KÖY

11 8 11
                                    


Bir yerden bir yere yolculuk yapmak herkes için meşakatli ve streslidir.

Yurt dışında okuduğundan Elif içinde bu hep böyle olmuştu.
Memleketine gelişleri daima bir keşmekeş olsa da, şimdi o günlerde ettiği şikayetleri arar hale gelmişti.

Havaalanına geldiğinde birkaç kez ayakları geri gitse de babasının ona, onunda babasına olan ihtiyacı ağır basmış, kendini kaybetme olasılığıyla gergin geçen iki saatin sonunda Muş’a varmayı başarmıştı.
Lakin, uçakla yaptığı yolculuğu sorunsuz tamamlasada asıl problem bundan sonrasıydı.

Direk uçuşlar olmadığından Muş, Bitlis arasını otobüsle gitmek zorundaydı. Küçücük bir otobüste, onca insanla dip dibe geçireceği bir saati aşkın yol normalde dahi çekilmezken, bu haldeyken ise dehşet verici geliyordu.

Dualar ederek bindiği otobüste cam kenarına geçtiğinde ise çevresindeki insanların varlığını unutmaya çalıştı.
Başlar da bunda oldukça başarılı olsa da, zaman geçtikçe yoğunlaşan insan kokusu, nabzını hızlandırmaya başlamıştı.

Arada cam açıp soluklanma isteğini ise, yolcular arasında çocuklar olması nedeni ile fazla sürdüremiyordu.
Çünkü dışarının soğuğu onun dışında herkes için dondurucu sayılırdı.
Oysa bilseler nasıl bir yaratıkla yolculuk yaptıklarını, donmaya bile razı olurdular.

Kış mevsiminin getirisi kar, aracın ilerlemesini zorlaştırırken, geçmek bilmeyen her saniyede Elif için işkenceye dönmeye başlamıştı.

Önündeki koltukta “sıkıldım” diye mızmızlanan çocukta cabasıydı.
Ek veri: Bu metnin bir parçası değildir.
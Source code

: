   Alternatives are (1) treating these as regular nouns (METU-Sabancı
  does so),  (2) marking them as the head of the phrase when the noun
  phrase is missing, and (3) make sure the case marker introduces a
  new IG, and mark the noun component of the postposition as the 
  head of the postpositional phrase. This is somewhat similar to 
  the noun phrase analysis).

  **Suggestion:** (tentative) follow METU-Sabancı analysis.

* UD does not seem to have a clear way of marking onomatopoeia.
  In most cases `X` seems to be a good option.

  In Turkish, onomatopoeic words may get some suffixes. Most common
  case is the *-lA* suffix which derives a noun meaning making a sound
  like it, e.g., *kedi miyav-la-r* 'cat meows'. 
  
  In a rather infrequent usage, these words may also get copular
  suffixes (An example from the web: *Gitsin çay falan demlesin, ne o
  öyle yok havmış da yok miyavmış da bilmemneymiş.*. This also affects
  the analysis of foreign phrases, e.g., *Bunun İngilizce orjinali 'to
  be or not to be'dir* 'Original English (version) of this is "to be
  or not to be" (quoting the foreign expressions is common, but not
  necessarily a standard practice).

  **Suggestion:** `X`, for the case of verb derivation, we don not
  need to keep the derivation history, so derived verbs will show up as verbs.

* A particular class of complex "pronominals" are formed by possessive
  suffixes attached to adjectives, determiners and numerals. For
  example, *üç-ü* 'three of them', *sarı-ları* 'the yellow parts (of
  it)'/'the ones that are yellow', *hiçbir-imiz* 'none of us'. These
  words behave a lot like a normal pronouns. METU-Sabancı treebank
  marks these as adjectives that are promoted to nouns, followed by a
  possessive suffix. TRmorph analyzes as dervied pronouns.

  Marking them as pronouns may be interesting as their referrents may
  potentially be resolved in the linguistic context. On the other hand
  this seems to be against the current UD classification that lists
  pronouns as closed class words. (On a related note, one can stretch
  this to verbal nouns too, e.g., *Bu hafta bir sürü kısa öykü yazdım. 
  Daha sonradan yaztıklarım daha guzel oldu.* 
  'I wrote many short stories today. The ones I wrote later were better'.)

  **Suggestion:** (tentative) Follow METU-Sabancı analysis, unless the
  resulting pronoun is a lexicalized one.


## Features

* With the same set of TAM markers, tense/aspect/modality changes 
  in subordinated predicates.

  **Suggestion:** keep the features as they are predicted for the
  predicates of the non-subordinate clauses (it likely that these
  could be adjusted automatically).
Küçücük alanda, onlarca kalp gümbürtüleri ile kan pompaladıklarının çığırtkanlığını yaparken, yaramaz çocuğun gittikçe artan sesi ise Elif'in beynini oymaya başlamıştı.
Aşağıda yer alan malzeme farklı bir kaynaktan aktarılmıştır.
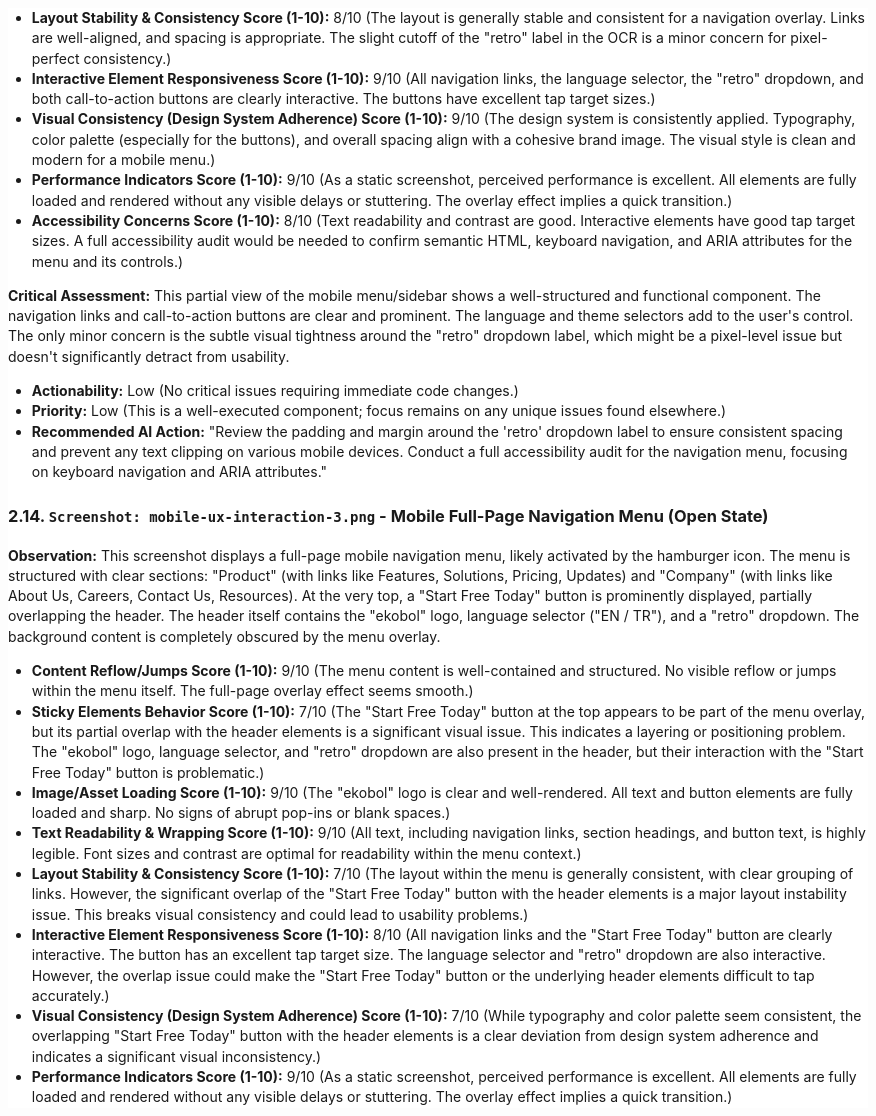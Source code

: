 *   **Layout Stability & Consistency Score (1-10):** 8/10 (The layout is generally stable and consistent for a navigation overlay. Links are well-aligned, and spacing is appropriate. The slight cutoff of the "retro" label in the OCR is a minor concern for pixel-perfect consistency.)
*   **Interactive Element Responsiveness Score (1-10):** 9/10 (All navigation links, the language selector, the "retro" dropdown, and both call-to-action buttons are clearly interactive. The buttons have excellent tap target sizes.)
*   **Visual Consistency (Design System Adherence) Score (1-10):** 9/10 (The design system is consistently applied. Typography, color palette (especially for the buttons), and overall spacing align with a cohesive brand image. The visual style is clean and modern for a mobile menu.)
*   **Performance Indicators Score (1-10):** 9/10 (As a static screenshot, perceived performance is excellent. All elements are fully loaded and rendered without any visible delays or stuttering. The overlay effect implies a quick transition.)
*   **Accessibility Concerns Score (1-10):** 8/10 (Text readability and contrast are good. Interactive elements have good tap target sizes. A full accessibility audit would be needed to confirm semantic HTML, keyboard navigation, and ARIA attributes for the menu and its controls.)

**Critical Assessment:** This partial view of the mobile menu/sidebar shows a well-structured and functional component. The navigation links and call-to-action buttons are clear and prominent. The language and theme selectors add to the user's control. The only minor concern is the subtle visual tightness around the "retro" dropdown label, which might be a pixel-level issue but doesn't significantly detract from usability.

*   **Actionability:** Low (No critical issues requiring immediate code changes.)
*   **Priority:** Low (This is a well-executed component; focus remains on any unique issues found elsewhere.)
*   **Recommended AI Action:** "Review the padding and margin around the 'retro' dropdown label to ensure consistent spacing and prevent any text clipping on various mobile devices. Conduct a full accessibility audit for the navigation menu, focusing on keyboard navigation and ARIA attributes."

### 2.14. `Screenshot: mobile-ux-interaction-3.png` - Mobile Full-Page Navigation Menu (Open State)

**Observation:** This screenshot displays a full-page mobile navigation menu, likely activated by the hamburger icon. The menu is structured with clear sections: "Product" (with links like Features, Solutions, Pricing, Updates) and "Company" (with links like About Us, Careers, Contact Us, Resources). At the very top, a "Start Free Today" button is prominently displayed, partially overlapping the header. The header itself contains the "ekobol" logo, language selector ("EN / TR"), and a "retro" dropdown. The background content is completely obscured by the menu overlay.

*   **Content Reflow/Jumps Score (1-10):** 9/10 (The menu content is well-contained and structured. No visible reflow or jumps within the menu itself. The full-page overlay effect seems smooth.)
*   **Sticky Elements Behavior Score (1-10):** 7/10 (The "Start Free Today" button at the top appears to be part of the menu overlay, but its partial overlap with the header elements is a significant visual issue. This indicates a layering or positioning problem. The "ekobol" logo, language selector, and "retro" dropdown are also present in the header, but their interaction with the "Start Free Today" button is problematic.)
*   **Image/Asset Loading Score (1-10):** 9/10 (The "ekobol" logo is clear and well-rendered. All text and button elements are fully loaded and sharp. No signs of abrupt pop-ins or blank spaces.)
*   **Text Readability & Wrapping Score (1-10):** 9/10 (All text, including navigation links, section headings, and button text, is highly legible. Font sizes and contrast are optimal for readability within the menu context.)
*   **Layout Stability & Consistency Score (1-10):** 7/10 (The layout within the menu is generally consistent, with clear grouping of links. However, the significant overlap of the "Start Free Today" button with the header elements is a major layout instability issue. This breaks visual consistency and could lead to usability problems.)
*   **Interactive Element Responsiveness Score (1-10):** 8/10 (All navigation links and the "Start Free Today" button are clearly interactive. The button has an excellent tap target size. The language selector and "retro" dropdown are also interactive. However, the overlap issue could make the "Start Free Today" button or the underlying header elements difficult to tap accurately.)
*   **Visual Consistency (Design System Adherence) Score (1-10):** 7/10 (While typography and color palette seem consistent, the overlapping "Start Free Today" button with the header elements is a clear deviation from design system adherence and indicates a significant visual inconsistency.)
*   **Performance Indicators Score (1-10):** 9/10 (As a static screenshot, perceived performance is excellent. All elements are fully loaded and rendered without any visible delays or stuttering. The overlay effect implies a quick transition.)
Çocuk bir süre sonra işi iyice abartarak, oturduğu koltuğun üstüne çıkıp arkaya döndü.
Haylaz, hoplayarak “sıkıldım” diye bağırırken, annesi ona kızıyor, otobüste bulunanlar ise homurdanarak gürültüye gürültü katıyordu.

Farelerin ayak seslerini bile duyabilen Elif’in, kulaklarını elleri ile kapamasıysa hiçbir işe yaramıyordu.

Duyularına uygulanan baskı ile öfkesi kabarırken, titreyen bedeni ve sızlayan dişleriyse kontrolünü kaybetmeye başladığını göstermekteydi.
Sesler boğuklaşıp kokular yoğunlaşmıştı ki, ani bir karar alarak cebine koyduğu şırıngalardan birini çıkarıp boynuna sapladı.

Enjekte ettiği sıvı ile Elif kendinden geçerken, son saniyede yanıp sönen kızıl hareleri de yaramaz çocuğun korkarak sinmesini sağlamıştı.

Bilinci garip bir sesle yerine gelmeye başladığındaysa kendini ambulansta buldu. Zar zor araladığı gözleri ile yanında fark ettiği görevliye “Ben neredeyim?” diye soruncada “Endişelenmeyin sizi hastaneye götürüyoruz.” cevabını aldı.

Elif dolanan diline rağmen “Ne oldu? Neden hastaneye gidiyoruz?” diye sorabildiğinde ise görevli hemşire “Aracınız kar nedeni ile yaklaşık dört saat yolda mahsur kaldı. Şehre ulaştıkların da ise sizi bir türlü uyandıramadıkları için bize haber verdiler.” diyerek durumu özetledi.

Elif'in aklına ilacı uygulamadan önceki hali geldiğinde yaratabileceği vahşeti düşünmemeye çalışarak yattığı yerden doğruldu.
Kalkmaması gerektiğine dair tüm uyarıları dikkate almayarak oturur pozisyona geldiğinde dik durmaya çalışsa da hala uyuşmuş hissediyordu.

Onu endişeli şekilde izleyen hemşireyi fark ettiğindeyse “Ben iyiyim. Babam hastaneye kaldırılmış. Yolda biraz gerilince dayanamayıp ilaç aldım.” diye açıklama yapma gereksinimi duydu.
Kadın uzun süre ayıltılamamasından şüphelendiğini belli eder şekilde “Nasıl bir ilaç aldınız.” diye sorduğun da, uyuşturucu kullanıp kullanmadığını ima ettiğini anlamamak imkansızdı.